Han llegado al patio: es cuadrado y amplio, embaldosado de color rojo, y tiene en las esquinas cuatro palmeras gigantes, enguirnaldadas de enredaderas tropicales, que proyectan en el centro una sombra fresca y susurrante, estremecidas siempre por la brisa y siempre jóvenes. David lleva pantalón corto de hilo y una camisa listada. Su padre le ha entregado una matraca y la agita en el aire, riendo. Tampoco él sabe. Y ella, Estanislaa, en virtud de un extraño desdoblamiento, se veía también «en personaje»; dialogando con la doncella del piso, ultimando los detalles de la cena del niño. A veces, una loca esperanza en sí misma le quemaba las entrañas. Bastaría un ademán, un grito, para romper aquel encanto. El pasado saltaría hecho añicos. Por ejemplo, un telegrama: «La fiesta queda suspendida». Pero el personaje no le hacía ningún caso. Autómata, ciego, se entregaba en manos del destino con los ojos vendados. Besaba la frente del niño. Le decía adiós con el pañuelo. ¡Oh, no, basta, basta!
Lo restante era abigarrado, confuso. Las escenas se mezclaban unas con otras, sin solución de continuidad. Eran piezas de rompecabezas, como bocetos de linterna mágica: un árbol de Carnaval plantado en medio del patio; niños con pieles de leopardo bailando en torno del tronco, de cuya cima pendían cintas de colores que trenzaban y destrenzaban al compás de la danza; pañuelos, espejillos, roscas de pan, carretes de hilo cubrían por entero las ramas del árbol, y sus flecos peinaban el viento, alborotados. Una dama criolla, que la había estrechado entre sus brazos, susurrándole cumplidos al oído: «Beba, goce». Una madre bailando el tamborito con el hijo a sus espaldas, envuelto en un rebozo que anudaba sobre el pecho: entre los giros de la danza y el revolotear de los pañuelos, su cabeza flotaba en plena marejada, tocada de un sombrero diminuto.

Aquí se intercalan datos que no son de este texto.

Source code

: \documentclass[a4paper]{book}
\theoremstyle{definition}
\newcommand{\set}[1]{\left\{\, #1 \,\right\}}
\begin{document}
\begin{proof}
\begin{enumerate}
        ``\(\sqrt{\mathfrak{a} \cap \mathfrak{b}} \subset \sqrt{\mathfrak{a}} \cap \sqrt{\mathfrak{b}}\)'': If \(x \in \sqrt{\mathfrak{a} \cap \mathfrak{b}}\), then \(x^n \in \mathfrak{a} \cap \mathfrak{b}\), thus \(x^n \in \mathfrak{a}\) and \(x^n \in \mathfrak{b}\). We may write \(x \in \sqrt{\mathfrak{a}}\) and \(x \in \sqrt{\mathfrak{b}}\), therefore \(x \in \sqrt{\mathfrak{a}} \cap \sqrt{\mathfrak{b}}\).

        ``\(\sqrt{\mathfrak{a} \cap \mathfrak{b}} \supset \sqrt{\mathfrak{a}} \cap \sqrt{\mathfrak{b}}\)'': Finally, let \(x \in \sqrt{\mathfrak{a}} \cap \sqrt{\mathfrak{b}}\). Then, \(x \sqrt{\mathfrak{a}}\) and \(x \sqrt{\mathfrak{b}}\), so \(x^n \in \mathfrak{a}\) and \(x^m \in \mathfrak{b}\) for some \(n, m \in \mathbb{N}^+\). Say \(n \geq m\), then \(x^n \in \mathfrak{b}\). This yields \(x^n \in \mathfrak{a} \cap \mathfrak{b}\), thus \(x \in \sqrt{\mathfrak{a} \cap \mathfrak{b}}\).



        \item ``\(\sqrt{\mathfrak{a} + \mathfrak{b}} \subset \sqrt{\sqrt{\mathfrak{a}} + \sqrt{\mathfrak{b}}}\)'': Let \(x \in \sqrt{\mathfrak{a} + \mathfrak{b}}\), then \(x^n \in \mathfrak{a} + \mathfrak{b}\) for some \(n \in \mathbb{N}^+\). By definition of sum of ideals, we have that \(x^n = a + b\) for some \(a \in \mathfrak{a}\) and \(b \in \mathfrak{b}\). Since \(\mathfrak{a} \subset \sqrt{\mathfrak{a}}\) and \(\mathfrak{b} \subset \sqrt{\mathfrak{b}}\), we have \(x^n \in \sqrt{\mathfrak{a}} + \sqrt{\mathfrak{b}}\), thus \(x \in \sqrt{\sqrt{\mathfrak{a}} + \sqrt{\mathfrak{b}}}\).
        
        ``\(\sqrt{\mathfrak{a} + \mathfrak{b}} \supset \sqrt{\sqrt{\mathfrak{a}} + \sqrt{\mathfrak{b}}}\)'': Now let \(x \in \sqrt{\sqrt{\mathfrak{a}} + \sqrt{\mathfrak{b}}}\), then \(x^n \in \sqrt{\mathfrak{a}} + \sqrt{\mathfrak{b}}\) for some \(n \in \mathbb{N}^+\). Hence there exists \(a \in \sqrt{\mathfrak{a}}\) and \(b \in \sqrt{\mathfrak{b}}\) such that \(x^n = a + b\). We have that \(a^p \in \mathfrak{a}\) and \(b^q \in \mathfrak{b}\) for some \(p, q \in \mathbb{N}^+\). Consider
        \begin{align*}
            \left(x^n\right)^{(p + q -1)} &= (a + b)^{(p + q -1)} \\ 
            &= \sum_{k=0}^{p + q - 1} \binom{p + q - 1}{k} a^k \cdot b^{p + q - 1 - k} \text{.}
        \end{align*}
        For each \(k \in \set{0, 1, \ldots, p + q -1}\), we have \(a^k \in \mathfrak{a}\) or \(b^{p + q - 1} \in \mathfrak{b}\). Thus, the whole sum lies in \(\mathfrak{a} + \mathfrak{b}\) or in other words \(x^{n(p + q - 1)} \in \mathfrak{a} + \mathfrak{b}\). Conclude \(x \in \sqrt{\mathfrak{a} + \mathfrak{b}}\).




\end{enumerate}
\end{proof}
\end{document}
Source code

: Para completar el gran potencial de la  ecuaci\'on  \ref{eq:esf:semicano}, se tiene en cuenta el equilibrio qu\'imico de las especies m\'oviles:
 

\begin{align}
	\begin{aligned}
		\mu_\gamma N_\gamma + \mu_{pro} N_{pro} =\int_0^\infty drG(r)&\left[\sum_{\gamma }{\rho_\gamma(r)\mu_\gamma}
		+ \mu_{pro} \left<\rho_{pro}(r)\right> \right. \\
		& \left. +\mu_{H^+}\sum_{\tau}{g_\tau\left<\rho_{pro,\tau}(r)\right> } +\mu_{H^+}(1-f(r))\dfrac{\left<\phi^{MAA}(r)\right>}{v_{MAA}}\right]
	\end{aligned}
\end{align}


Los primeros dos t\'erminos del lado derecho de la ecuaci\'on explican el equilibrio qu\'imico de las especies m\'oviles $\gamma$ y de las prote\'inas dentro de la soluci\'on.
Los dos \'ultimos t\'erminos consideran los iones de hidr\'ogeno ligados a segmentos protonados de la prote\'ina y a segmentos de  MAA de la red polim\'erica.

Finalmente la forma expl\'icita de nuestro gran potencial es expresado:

Ella se había aproximado a un grupo de curiosos que rodeaba a un hombre que tañía la guitarra; un tipo del campo, de semblante rudo y ojos violentos. Sujeto a la cintura, un látigo flexible cimbreaba como la cola de un lagarto. Sus cabellos eran negros y anillados y había visto sus dientes blanquísimos mientras salmodiaba:
Canten, canten, compañeros;
la vida es corta.
De qué me están recelando
después que goce.
Yo no soy más que apariencia.
La vida es corta.
Sombra que anda caminando;
después que goce…
nada me importa.
Pasaron los días y los años y no olvidaría aquel poema. Cada uno de sus versos respondía a un acorde íntimo del alma. Los escuchaba llena de respeto, intentando descifrar su contenido y, sin saber cómo, el nombre del niño acudió a sus labios. Durante largo rato había tomado parte en la danza, mientras todo giraba en torno a ella y las gentes cambiaban de cara: rostros de niños sobre cuerpos viejos, mascarillas horribles, juventud prestada. Buscaba con la mirada al hombre del látigo, pero no lo encontró. Alguien, el portero, le dijo que había salido. «Se presentó aquí sin previo aviso —explicó—, no era ninguno de los invitados.» Sin nombre, sin destino, su presencia no tenía otro móvil que leerle el mensaje. Luego, cumplida la misión, había partido. Su caballo, más ligero que el viento, dejaba en aquellos instantes una estela con la clave del enigma.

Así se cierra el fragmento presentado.